# Summer League



## gi0rdun (May 31, 2007)

http://www.insidehoops.com/nba-summer-leagues.shtml

Bonzi should play in our Summer League team, maybe Snyder. Spanoulis should be playing and Eliyahu is rumored to go.


----------



## Cornholio (Feb 13, 2005)

There's no way Bonzi plays in the summer league (ego).

Of the guys we already have: VSpan, JLIII, Snyder and Reed should go.


----------



## gi0rdun (May 31, 2007)

If Bonzi was serious he really should play.

Novak and the draft pick should go.

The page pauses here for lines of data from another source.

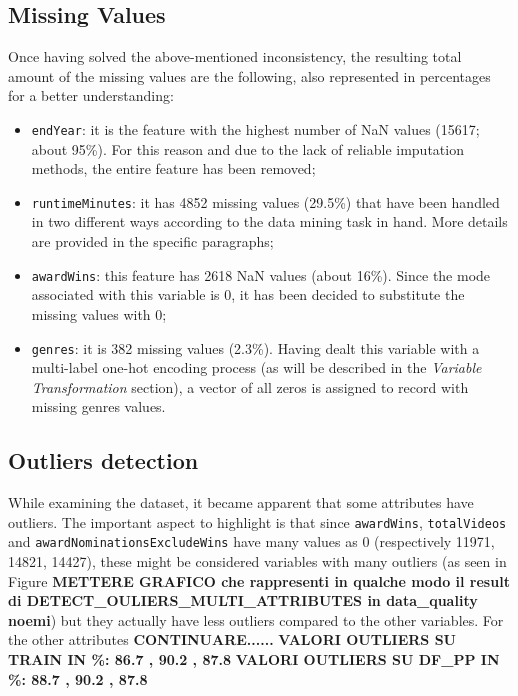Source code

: \subsection{Missing Values}
Once having solved the above-mentioned inconsistency, the resulting total amount of the missing values are the following, also represented in percentages for a better understanding:
\begin{itemize}
    \item \texttt{endYear}: it is the feature with the highest number of NaN values (15617; about 95\%). For this reason and due to the lack of reliable imputation methods, the entire feature has been removed;
    
    \item \texttt{runtimeMinutes}: it has 4852 missing values (29.5\%) that have been handled in two different ways according to the data mining task in hand. More details are provided in the specific paragraphs;
    
    \item \texttt{awardWins}: this feature has 2618 NaN values (about 16\%). Since the mode associated with this variable is 0, it has been decided to substitute the missing values with 0;

    \item \texttt{genres}: it is 382 missing values (2.3\%). Having dealt this variable with a multi-label one-hot encoding process (as will be described in the \textit{Variable Transformation} section), a vector of all zeros is assigned to record with missing genres values.
\end{itemize}



\subsection{Outliers detection}
While examining the dataset, it became apparent that some attributes have outliers. 
The important aspect to highlight is that since \texttt{awardWins}, \texttt{totalVideos} and \texttt{awardNominationsExcludeWins} have many values as 0 (respectively 11971, 14821, 14427), 
these might be considered variables with many outliers (as seen in Figure \textbf{METTERE GRAFICO che rappresenti in qualche modo il result di DETECT\_OULIERS\_MULTI\_ATTRIBUTES in data\_quality noemi}) but they actually have less outliers compared to the other variables.
For the other attributes \textbf{CONTINUARE......}
\textbf{VALORI OUTLIERS SU TRAIN IN \%: 86.7 , 90.2 , 87.8}
\textbf{VALORI OUTLIERS SU DF\_PP IN \%: 88.7 , 90.2 , 87.8}


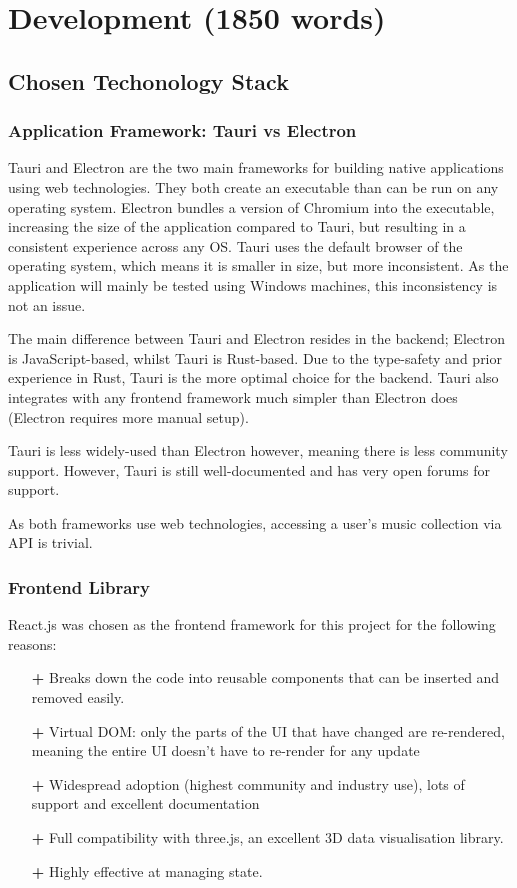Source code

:\chapter{Development (1850 words)}
\section{Chosen Techonology Stack}
\subsection{Application Framework: Tauri vs Electron}
Tauri and Electron are the two main frameworks for building native applications using web technologies. They both create an executable than can be run on any operating system. Electron bundles a version of Chromium into the executable, increasing the size of the application compared to Tauri, but resulting in a consistent experience across any OS. Tauri uses the default browser of the operating system, which means it is smaller in size, but more inconsistent. As the application will mainly be tested using Windows machines, this inconsistency is not an issue.

The main difference between Tauri and Electron resides in the backend; Electron is JavaScript-based, whilst Tauri is Rust-based. Due to the type-safety and prior experience in Rust, Tauri is the more optimal choice for the backend. Tauri also integrates with any frontend framework much simpler than Electron does (Electron requires more manual setup). 

Tauri is less widely-used than Electron however, meaning there is less community support. However, Tauri is still well-documented and has very open forums for support.

As both frameworks use web technologies, accessing a user's music collection via API is trivial.

\subsection{Frontend Library}
React.js was chosen as the frontend framework for this project for the following reasons:\begin{itemize}
    \item[\textbf{+}] Breaks down the code into reusable components that can be inserted and removed easily.
    \item[\textbf{+}] Virtual DOM: only the parts of the UI that have changed are re-rendered, meaning the entire UI doesn't have to re-render for any update
    \item[\textbf{+}] Widespread adoption (highest community and industry use), lots of support and excellent documentation
    \item[\textbf{+}] Full compatibility with three.js, an excellent 3D data visualisation library.
    \item[\textbf{+}] Highly effective at managing state.
\end{itemize}

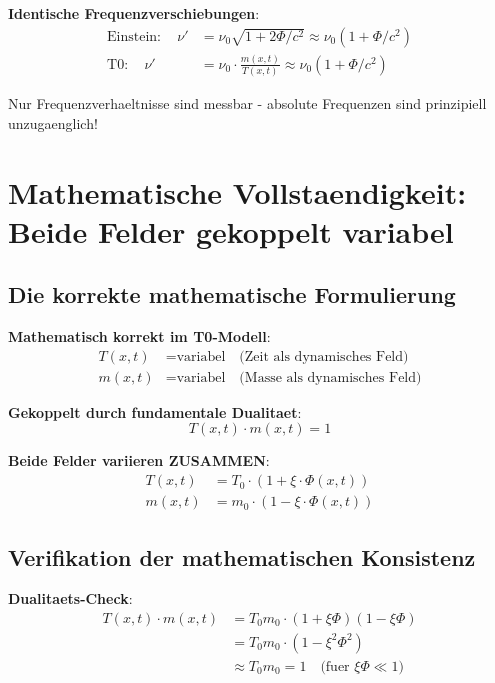 \documentclass[12pt,a4paper]{article}
\newcommand{\xipar}{\xi}
\theoremstyle{definition}
\theoremstyle{remark}
\begin{document}
	\textbf{Identische Frequenzverschiebungen}:
	\begin{align}
		\text{Einstein}: \quad \nu' &= \nu_0 \sqrt{1 + 2\Phi/c^2} \approx \nu_0 (1 + \Phi/c^2) \\
		\text{T0}: \quad \nu' &= \nu_0 \cdot \frac{m(x,t)}{T(x,t)} \approx \nu_0 (1 + \Phi/c^2)
	\end{align}
	
	Nur Frequenzverhaeltnisse sind messbar - absolute Frequenzen sind prinzipiell unzugaenglich!
	
	\section{Mathematische Vollstaendigkeit: Beide Felder gekoppelt variabel}
	
	\subsection{Die korrekte mathematische Formulierung}
	
	\textbf{Mathematisch korrekt im T0-Modell}:
	\begin{align}
		T(x,t) &= \text{variabel} \quad \text{(Zeit als dynamisches Feld)} \\
		m(x,t) &= \text{variabel} \quad \text{(Masse als dynamisches Feld)}
	\end{align}
	
	\textbf{Gekoppelt durch fundamentale Dualitaet}:
	\begin{equation}
		T(x,t) \cdot m(x,t) = 1
	\end{equation}
	
	\textbf{Beide Felder variieren ZUSAMMEN}:
	\begin{align}
		T(x,t) &= T_0 \cdot (1 + \xipar \cdot \Phi(x,t)) \\
		m(x,t) &= m_0 \cdot (1 - \xipar \cdot \Phi(x,t))
	\end{align}
	
	\subsection{Verifikation der mathematischen Konsistenz}
	
	\textbf{Dualitaets-Check}:
	\begin{align}
		T(x,t) \cdot m(x,t) &= T_0 m_0 \cdot (1 + \xipar \Phi)(1 - \xipar \Phi) \\
		&= T_0 m_0 \cdot (1 - \xipar^2 \Phi^2) \\
		&\approx T_0 m_0 = 1 \quad \text{(fuer } \xipar \Phi \ll 1\text{)}
	\end{align}
	
\end{document}
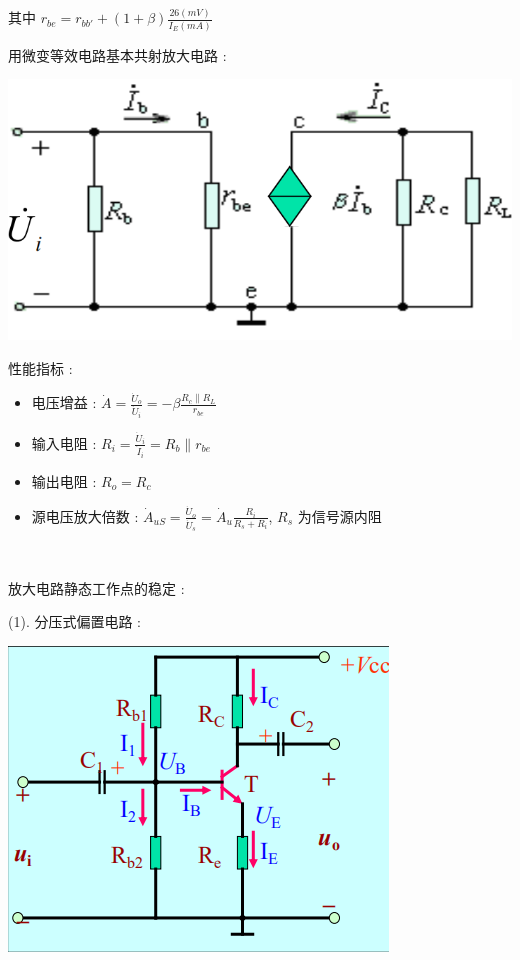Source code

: \documentclass[UTF8, 12pt]{ctexart}
\begin{document}
	其中 $ r_{be} = r_{bb'} + (1+\beta)\frac{26(mV)}{I_{E}(mA)} $

	用微变等效电路基本共射放大电路 :

	\includegraphics[scale = 0.4]{02/基本共射放大电路微变等效电路.png}

	性能指标 :
	\begin{itemize}[leftmargin = 4em]
		\item 电压增益 : $ \dot{A} = \frac{\dot{U}_{o}}{\dot{U}_{i}} = -\beta\frac{R_{c} \parallel R_{L}}{r_{be}} $
		\item 输入电阻 : $ R_{i} = \frac{\dot{U}_{i}}{\dot{I}_{i}} = R_{b} \parallel r_{be} $
		\item 输出电阻 : $ R_{o} = R_{c} $
		\item 源电压放大倍数 : $ \dot{A}_{uS} = \frac{\dot{U}_{o}}{\dot{U}_{s}} = \dot{A}_{u}\frac{R_{i}}{R_{s}+R_{i}} $, $ R_{s} $ 为信号源内阻
	\end{itemize}

	~

	\noindent
	放大电路静态工作点的稳定 :

	(1). 分压式偏置电路 :

	\includegraphics[scale = 0.4]{02/分压式偏置电路.png}
\end{document}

Maybe Chuck will go too. 

Does anyone know where to watch the Summer League games/highlights?


----------



## CrackerJack (Jul 2, 2005)

Malick Badiane will probably come across again plus the undrafted FA's and vets were lookin at


----------



## Cornholio (Feb 13, 2005)

> With the Rockets' summer league team taking shape, it might be more noteworthy for who is not on it than who is.
> 
> Guard Vassilis Spanoulis has refused to participate in the camp — prior to the tournament or in the initial games of the tournament — before fulfilling his commitment to the Greek national team.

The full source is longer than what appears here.